While virtually all scholars of corporate governance agree that national differences exist in corporate governance practices and their efficacy, debate continues regarding the relevant dimensions of difference and how to best explain them. In this Essay, we argue that the strong conceptual and empirical link between law and finance as proposed within the legal origins theory and fully launched in a series of articles by LLSV2 is inaccurate, incomplete, and yet important. At the least, it is important to get a clearer view of the field such that we may better understand the broader scope of the "law-finance" relationship, particularly as the law and finance theory has had demonstrated effects on international policy developments.

A number of scholars have effectively demonstrated the key shortcomings of this theoretical and empirical unidirectional linkage from law to finance.3 We do not need to review that literature here, but we find it convincing. And, in response to some of their critics, La Porta, Lopez-de-Silanes, and Shleifer have rectified some of their strong and prescriptive former claims.4 In this Essay, we discuss in Part II what we have learned from this agitated debate with so many policy and real life ramifications, why it is important to conceptualize a larger and more complex picture of the proposed law-finance causality, what we can learn from existing research on comparative systems in social science, and what we need to study next in the field of research of legal systems and economic sociology. In Part III, we discuss why it is important to get "law and finance" right.

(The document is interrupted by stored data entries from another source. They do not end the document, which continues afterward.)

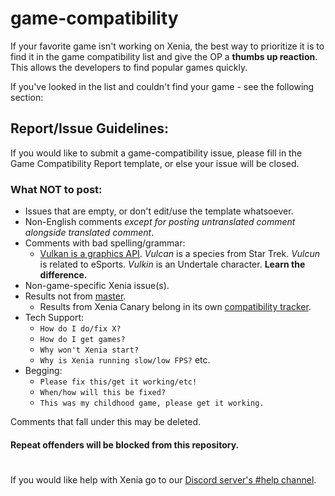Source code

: # game-compatibility
If your favorite game isn't working on Xenia, the best way to prioritize it is to find it
in the game compatibility list and give the OP a **thumbs up reaction**. This allows
the developers to find popular games quickly.

If you've looked in the list and couldn't find your game - see the following section:

## Report/Issue Guidelines:
If you would like to submit a game-compatibility issue, please fill in the Game
Compatibility Report template, or else your issue will be closed.

### What NOT to post:
  * Issues that are empty, or don't edit/use the template whatsoever.
  * Non-English comments *except for posting untranslated comment alongside translated comment*.
  * Comments with bad spelling/grammar:
    * [Vulkan is a graphics API](https://www.khronos.org/vulkan/). *Vulcan* is a species from Star Trek. *Vulcun* is related to eSports. *Vulkin* is an Undertale character. **Learn the difference.**
  * Non-game-specific Xenia issue(s).
  * Results not from [master](https://github.com/xenia-project/release-builds-windows/releases/latest).
    * Results from Xenia Canary belong in its own [compatibility tracker](https://github.com/xenia-canary/game-compatibility/issues).
  * Tech Support:
    * `How do I do/fix X?`
    * `How do I get games?`
    * `Why won't Xenia start?`
    * `Why is Xenia running slow/low FPS?` etc.
  * Begging:
    * `Please fix this/get it working/etc!`
    * `When/how will this be fixed?`
    * `This was my childhood game, please get it working.`

Comments that fall under this may be deleted.

#### **Repeat offenders will be blocked from this repository.**

#
If you would like help with Xenia go to our [Discord server's #help channel](https://discord.gg/Q9mxZf9).
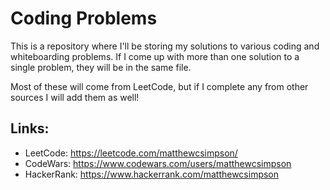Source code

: # Coding Problems

This is a repository where I'll be storing my solutions to various coding and whiteboarding problems. If I come up with more than one solution to a single problem, they will be in the same file.

Most of these will come from LeetCode, but if I complete any from other sources I will add them as well!

## Links:

- LeetCode: <https://leetcode.com/matthewcsimpson/>
- CodeWars: <https://www.codewars.com/users/matthewcsimpson>
- HackerRank: <https://www.hackerrank.com/matthewcsimpson>
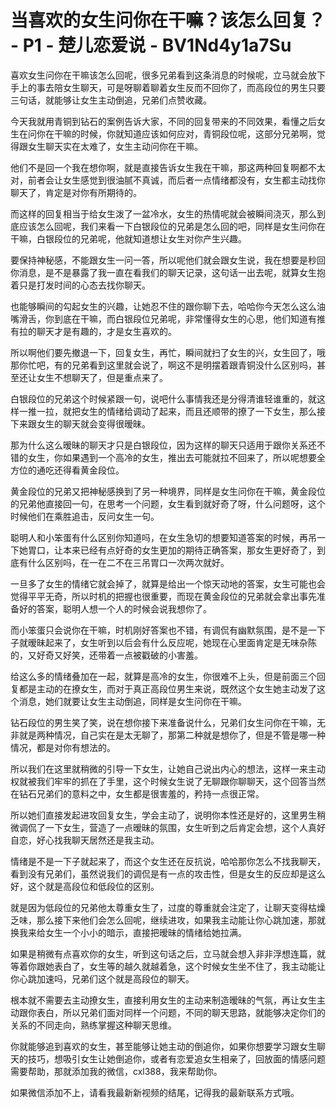 # 当喜欢的女生问你在干嘛？该怎么回复？ - P1 - 楚儿恋爱说 - BV1Nd4y1a7Su

喜欢女生问你在干嘛该怎么回呢，很多兄弟看到这条消息的时候呢，立马就会放下手上的事去陪女生聊天，可是呀聊着聊着女生反而不回你了，而高段位的男生只要三句话，就能够让女生主动倒追，兄弟们点赞收藏。

今天我就用青铜到钻石的案例告诉大家，不同的回复带来的不同效果，看懂之后女生在问你在干嘛的时候，你就知道应该如何应对，青铜段位呢，这部分兄弟啊，觉得跟女生聊天实在太难了，女生主动问你在干嘛。

他们不是回一个我在想你啊，就是直接告诉女生我在干嘛，那这两种回复啊都不太对，前者会让女生感觉到很油腻不真诚，而后者一点情绪都没有，女生都主动找你聊天了，肯定是对你有所期待的。

而这样的回复相当于给女生泼了一盆冷水，女生的热情呢就会被瞬间浇灭，那么到底应该怎么回呢，我们来看一下白银段位的兄弟是怎么回的吧，同样是女生问你在干嘛，白银段位的兄弟呢，他就知道想让女生对你产生兴趣。

要保持神秘感，不能跟女生一问一答，所以呢他们就会跟女生说，我在想要是秒回你消息，是不是暴露了我一直在看我们的聊天记录，这句话一出去呢，就算女生抱着只是打发时间的心态去找你聊天。

也能够瞬间的勾起女生的兴趣，让她忍不住的跟你聊下去，哈哈你今天怎么这么油嘴滑舌，你到底在干嘛，而白银段位兄弟呢，非常懂得女生的心思，他们知道有推有拉的聊天才是有趣的，才是女生喜欢的。

所以啊他们要先撤退一下，回复女生，再忙，瞬间就扫了女生的兴，女生回了，哦那你忙吧，有的兄弟看到这里就会说了，啊这不是明摆着跟青铜没什么区别吗，甚至还让女生不想聊天了，但是重点来了。

白银段位的兄弟这个时候紧跟一句，说吧什么事情我还是分得清谁轻谁重的，就这样一推一拉，就把女生的情绪给调动了起来，而且还顺带的撩了一下女生，那么接下来跟女生的聊天就会变得很暧昧。

那为什么这么暧昧的聊天才只是白银段位，因为这样的聊天只适用于跟你关系还不错的女生，你如果遇到一个高冷的女生，推出去可能就拉不回来了，所以呢想要全方位的通吃还得看黄金段位。

黄金段位的兄弟又把神秘感换到了另一种境界，同样是女生问你在干嘛，黄金段位的兄弟他直接回一句，在思考一个问题，女生看到就好奇了呀，什么问题呀，这个时候他们在乘胜追击，反问女生一句。

聪明人和小笨蛋有什么区别你知道吗，在女生急切的想要知道答案的时候，再吊一下她胃口，让本来已经有点好奇的女生更加的期待正确答案，那女生更好奇了，到底有什么区别吗，在一在二不在三吊胃口一次两次就好。

一旦多了女生的情绪它就会掉了，就算是给出一个惊天动地的答案，女生可能也会觉得平平无奇，所以时机的把握也很重要，而现在黄金段位的兄弟就会拿出事先准备好的答案，聪明人想一个人的时候会说我想你了。

而小笨蛋只会说你在干嘛，时机刚好答案也不错，有调侃有幽默氛围，是不是一下子就暧昧起来了，女生听到以后会有什么反应呢，她现在心里面肯定是无味杂陈的，又好奇又好笑，还带着一点被戳破的小害羞。

给这么多的情绪叠加在一起，就算是高冷的女生，你很难不上头，但是前面三个回复都是主动的在撩女生，而对于真正高段位男生来说，既然这个女生她主动发了这个消息，她们就要让女生主动倒追，同样是女生问你在干嘛。

钻石段位的男生笑了笑，说在想你接下来准备说什么，兄弟们女生问你在干嘛，无非就是两种情况，自己实在是太无聊了，那第二种就是想你了，但是不管是哪一种情况，都是对你有想法的。

所以我们在这里就稍微的引导一下女生，让她自己说出内心的想法，这样一来主动权就被我们牢牢的抓在了手里，这个时候女生说了无聊跟你聊聊天，这个回答当然在钻石兄弟们的意料之中，女生都是很害羞的，矜持一点很正常。

所以她们直接发起进攻回复女生，学会主动了，说明你本性还是好的，这里男生稍微调侃了一下女生，营造了一点暧昧的氛围，女生听到之后肯定会想，这个人真好自恋，好心找我聊天居然还是我主动。

情绪是不是一下子就起来了，而这个女生还在反抗说，哈哈那你怎么不找我聊天，看到没有兄弟们，虽然说我们的调侃是有一点的攻击性，但是女生的反应却是这么好，这个就是高段位和低段位的区别。

就是因为低段位的兄弟他太尊重女生了，过度的尊重就会注定了，让聊天变得枯燥乏味，那么接下来他们会怎么回呢，继续进攻，如果我主动能让你心跳加速，那就换我来给女生一个小小的暗示，直接把暧昧的情绪给她拉满。

如果是稍微有点喜欢你的女生，听到这句话之后，立马就会想入非非浮想连篇，就等着你跟她表白了，女生等的越久就越着急，这个时候女生坐不住了，我主动能让你心跳加速吗，兄弟们这个就是高段位的聊天。

根本就不需要去主动撩女生，直接利用女生的主动来制造暧昧的气氛，再让女生主动跟你表白，所以兄弟们面对同样一个问题，不同的聊天思路，就能够决定你们的关系的不同走向，熟练掌握这种聊天思维。

你就能够追到喜欢的女生，甚至能够让她主动的倒追你，如果你想要学习跟女生聊天的技巧，想吸引女生让她倒追你，或者有恋爱追女生相亲了，回放面的情感问题需要帮助，那就添加我的微信，cxl388，我来帮助你。

如果微信添加不上，请看我最新新视频的结尾，记得我的最新联系方式哦。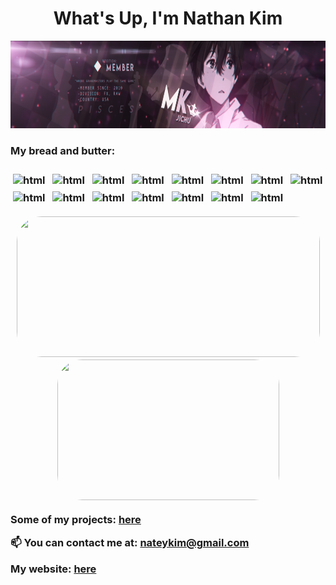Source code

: <h1 align="center">What's Up, I'm Nathan Kim </h1>
<p align="center">
  <img width="1000" height="140" src="/src/monokuroBanner.png">
</p>

<h3> My bread and butter:  <h3>
<img src="https://img.shields.io/badge/java-orange?logo=javascript&style=for-the-badge&logo=java&logoColor=white" alt="html" style="vertical-align:top; margin:4px">
<img src="https://img.shields.io/badge/python-3670A0?style=for-the-badge&logo=python&logoColor=ffdd54" alt="html" style="vertical-align:top; margin:4px">
<img src="https://img.shields.io/badge/C-turquoise?logo=C&style=for-the-badge&logo=go&logoColor=white" alt="html" style="vertical-align:top; margin:4px">
<img src="https://img.shields.io/badge/javascript-%23323330.svg?style=for-the-badge&logo=javascript&logoColor=%23F7DF1E" alt="html" style="vertical-align:top; margin:4px">
<img src="https://img.shields.io/badge/c++-%2300599C.svg?style=for-the-badge&logo=c%2B%2B&logoColor=white" alt="html" style="vertical-align:top; margin:4px">
<img src="https://img.shields.io/badge/-Tailwind-blue?style=for-the-badge&logoColor=lightgrey" alt="html" style="vertical-align:top; margin:4px">
<img src="https://img.shields.io/badge/react-%2320232a.svg?style=for-the-badge&logo=react&logoColor=%2361DAFB" alt="html" style="vertical-align:top; margin:4px">
<img src="https://img.shields.io/badge/node.js-%2343853D.svg?style=for-the-badge&logo=node.js&logoColor=white" alt="html" style="vertical-align:top; margin:4px">
<img src="https://img.shields.io/badge/-Game Dev-purple?style=for-the-badge&logoColor=lightgrey" alt="html" style="vertical-align:top; margin:4px">
<img src="https://img.shields.io/badge/-SQL-red?logo=sql&style=for-the-badge&logoColor=lightgrey" alt="html" style="vertical-align:top; margin:4px">
<img src="https://img.shields.io/badge/-Data Science-yellow?style=for-the-badge&logoColor=lightgrey" alt="html" style="vertical-align:top; margin:4px">
<img src="https://img.shields.io/badge/-Unreal Engine-orange?style=for-the-badge&logoColor=lightgrey" alt="html" style="vertical-align:top; margin:4px">
<img src="https://img.shields.io/badge/-HTML-green?style=for-the-badge&logoColor=lightgrey" alt="html" style="vertical-align:top; margin:4px">
<img src="https://img.shields.io/badge/-Blender-purple?style=for-the-badge&logoColor=lightgrey" alt="html" style="vertical-align:top; margin:4px">
<img src="https://img.shields.io/badge/-CSS-white?style=for-the-badge&logoColor=white" alt="html" style="vertical-align:top; margin:4px">


</p>

<p align="center">
    <img width="485" height="225" src="https://github-readme-stats.vercel.app/api?username=cronchynekos&show_icons=true&theme=tokyonight&include_all_commits=true&hide=stars" style="border-radius:40px;">
    <img width="355" height="225" src="https://github-readme-stats.vercel.app/api/top-langs/?username=cronchynekos&theme=tokyonight&layout=compact&exclude_repo=settings" style="border-radius:40px;">
</p>
  
<div style="margin-bottom: 15px"> 
  
  <a>Some of my projects:  </a>
  <a href="https://github.com/cronchynekos?tab=repositories"> here</a>

  <a>📫 You can contact me at: </a>
  <a>**nateykim@gmail.com**</a>
  
  <a>My website:  </a>
  <a href="https://cronchynekos.github.io/Personal-Portfolio/"> here</a>
</div> 
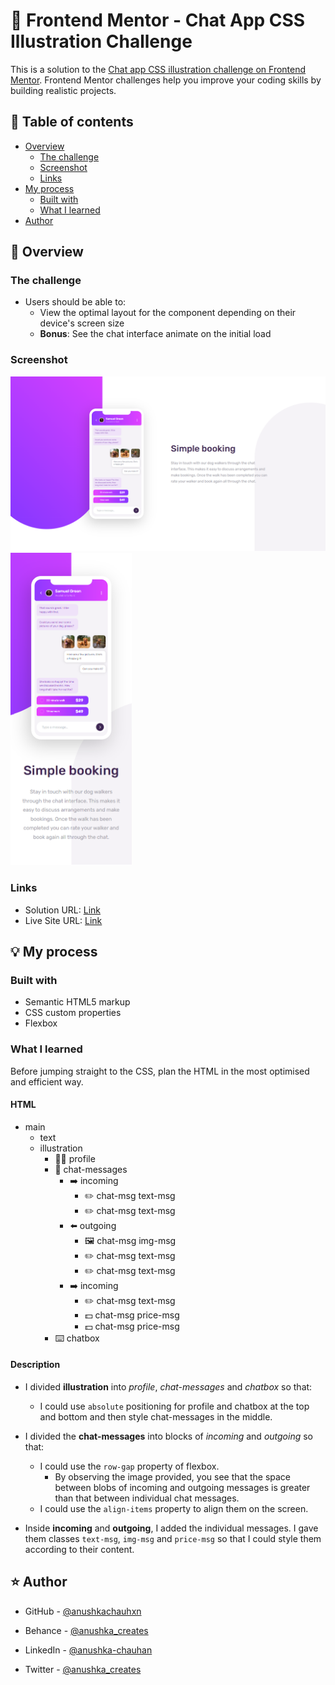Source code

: # 🎯 Frontend Mentor - Chat App CSS Illustration Challenge

This is a solution to the [Chat app CSS illustration challenge on Frontend Mentor](https://www.frontendmentor.io/challenges/chat-app-css-illustration-O5auMkFqY). Frontend Mentor challenges help you improve your coding skills by building realistic projects.

## 📜 Table of contents

- [Overview](#overview)
  - [The challenge](#the-challenge)
  - [Screenshot](#screenshot)
  - [Links](#links)
- [My process](#my-process)
  - [Built with](#built-with)
  - [What I learned](#what-i-learned)
- [Author](#author)

## 📝 Overview

### The challenge

- Users should be able to:
  - View the optimal layout for the component depending on their device's screen size
  - **Bonus**: See the chat interface animate on the initial load

### Screenshot

<img src="./assets/screenshot.png">
<img height="500px" src="./assets/screenshot-2.png">

### Links

- Solution URL: [Link](https://github.com/anushkachauhxn/frontend-mentor-projects/tree/main/projects/10-chat-app-css-illustration)
- Live Site URL: [Link](https://anushkachauhxn.github.io/frontend-mentor-projects/projects/10-chat-app-css-illustration/)

## 💡 My process

### Built with

- Semantic HTML5 markup
- CSS custom properties
- Flexbox

### What I learned

Before jumping straight to the CSS, plan the HTML in the most optimised and efficient way.

#### HTML

- main
  - text
  - illustration
    - 👩‍🦰 profile
    - 📱 chat-messages
      - ➡️ incoming
        - ✏️ chat-msg text-msg
        - ✏️ chat-msg text-msg
      - ⬅️ outgoing
        - 🖼️ chat-msg img-msg
        - ✏️ chat-msg text-msg
        - ✏️ chat-msg text-msg
      - ➡️ incoming
        - ✏️ chat-msg text-msg
        - 💵 chat-msg price-msg
        - 💵 chat-msg price-msg
    - ⌨️ chatbox

#### Description

- I divided **illustration** into _profile_, _chat-messages_ and _chatbox_ so that:

  - I could use `absolute` positioning for profile and chatbox at the top and bottom and then style chat-messages in the middle.

- I divided the **chat-messages** into blocks of _incoming_ and _outgoing_ so that:

  - I could use the `row-gap` property of flexbox.
    - By observing the image provided, you see that the space between blobs of incoming and outgoing messages is greater than that between individual chat messages.
  - I could use the `align-items` property to align them on the screen.

- Inside **incoming** and **outgoing**, I added the individual messages. I gave them classes `text-msg`, `img-msg` and `price-msg` so that I could style them according to their content.

## ⭐ Author

- GitHub - [@anushkachauhxn](https://github.com/anushkachauhxn)
- Behance - [@anushka_creates](https://www.behance.net/anushka_creates)

- LinkedIn - [@anushka-chauhan](https://www.linkedin.com/in/anushka-chauhan)
- Twitter - [@anushka_creates](https://twitter.com/anushka_creates)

A. Complementarities Matter

One could take multiple routes to illustrate the principle that looking simply at the characteristics of the legal system to explain economic outcomes is incomplete. One limitation is, perhaps, the methodological tools we use to analyze these questions. For instance, it seems rather narrow to summarize the advanced industrialized countries into two stylized systems: liberal market economies and coordinated market economies, which happen to correspond nicely to the common and civil law dichotomy. Perhaps the explanation for simplicity is the methodological limitations we face in comparative corporate governance research and comparative law - namely, a large number of potential explanatory variables and a small number of cases. Kogut and Ragin put it well when discussing the limited diversity within varieties of capitalism and their empirical rejection of the hypothesis of a direct relationship between rule of law and financial development. They state that "[c]ontrary to silver bullet theories, many studies recognize that economic systems are varied and that there is more than one path to wealth."5

Organizations are widely conceived as complex systems of interdependent factors, but empirical methodology often poorly reflects such interdependence. For example, standard linear models, such as regression analysis, treat variables as competing to explain variation in the outcome rather than focusing on how causes may combine in specific cases to create outcomes. Meanwhile, case studies have an important tradition in organizational research, but such studies face the challenge of generalizing across cases or using cases effectively to better "contextualize" the boundary conditions of existing theories. Recently, new innovations in comparative research methods have been developed and applied to the comparative study of corporate governance at the organizational or national level. In particular, a number of newer small-n and set-theoretic methods, such as Qualitative Comparative Analysis ("QCA"), have been applied to cross-national data (where n is small)6 or to organizational analysis where causation is complex and there is more than one path to an outcome. …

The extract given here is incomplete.